Chesapeake Heartland Highlights - Fall Semester 2025
Chesapeake Heartland Highlights - Fall Semester 2025
by Melissa Prunty Kemp
COLLECTIONS ACQUISITIONS
A bounty of artifacts, multimedia and ephemera was provided by our donors for digitization and inclusion in the Digital Archives. The digitization team worked to process two sizable documents and scrapbook collections. The former will preserve the establishment documents and restoration plans of Sumner Hall. The latter will increase our knowledge of local histories of Easton and Talbot County. The Heartland Archives have also received a collection from the Bellevue Museum that has produced early documentation of the 1950s NAACP in Easton.
More than two thousand pages of documents and blueprints that document the establishment of the Sumner Hall, one of only two African American Grand Army of the Republic Halls left standing in the United States.

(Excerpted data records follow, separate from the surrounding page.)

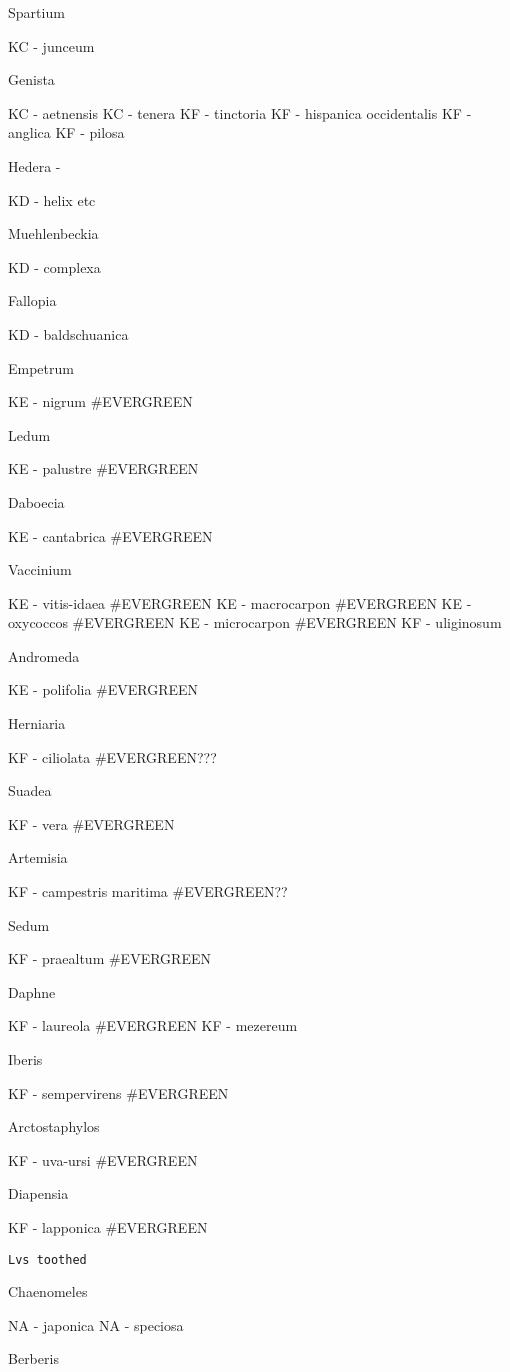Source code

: \documentclass[openany]{book}
\begin{document}
Spartium

KC - junceum

Genista

KC - aetnensis KC - tenera KF - tinctoria KF - hispanica occidentalis KF
- anglica KF - pilosa

Hedera -

KD - helix etc

Muehlenbeckia

KD - complexa

Fallopia

KD - baldschuanica

Empetrum

KE - nigrum \#EVERGREEN

Ledum

KE - palustre \#EVERGREEN

Daboecia

KE - cantabrica \#EVERGREEN

Vaccinium

KE - vitis-idaea \#EVERGREEN KE - macrocarpon \#EVERGREEN KE - oxycoccos
\#EVERGREEN KE - microcarpon \#EVERGREEN KF - uliginosum

Andromeda

KE - polifolia \#EVERGREEN

Herniaria

KF - ciliolata \#EVERGREEN???

Suadea

KF - vera \#EVERGREEN

Artemisia

KF - campestris maritima \#EVERGREEN??

Sedum

KF - praealtum \#EVERGREEN

Daphne

KF - laureola \#EVERGREEN KF - mezereum

Iberis

KF - sempervirens \#EVERGREEN

Arctostaphylos

KF - uva-ursi \#EVERGREEN

Diapensia

KF - lapponica \#EVERGREEN

\begin{verbatim}
Lvs toothed
\end{verbatim}

Chaenomeles

NA - japonica NA - speciosa

Berberis
\end{document}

The Starr Center was provided with an exceptional collection of blueprints and over 300 images of the building’s renovation.
The significance of Sumner Hall building and organization is evidenced by their recent designation to National Park Service’s Reconstruction Era National Historic Network and their receipt of Preservation Maryland’s 2025 Stewardship Award. Our team is simultaneously conducting oral histories and preserving documents to ensure that people near and far can learn about the resilience, triumph, and excellence that led to Sumner Hall’s restoration; as well as the history that has shaped the national treasure for over a century
An Image of Sumner Hall on Queens Street in its overgrown state prior to its renovation.
The Perry and Clara Anderson Collection continues to grow with the addition of a portrait of the couple, likely outside their home, perhaps on a Sunday or on one of their many trips to visit friends and relatives between Still Pond, MD, and Philadelphia, PA. New artifacts that will be added the the Digital Archives are several photos and news clippings, the church register of the Mt. Zion Methodist Church in Still Pond, MD, and the minutes of The Methodist Men, a religious collaborative among area pastors and methodists men in and around Still Pond. Our donor, Ms. Karen Somerville, who has richly contributed to our archives. These donations strengthen the breadth and depth of the Heartland’s Kent County collections.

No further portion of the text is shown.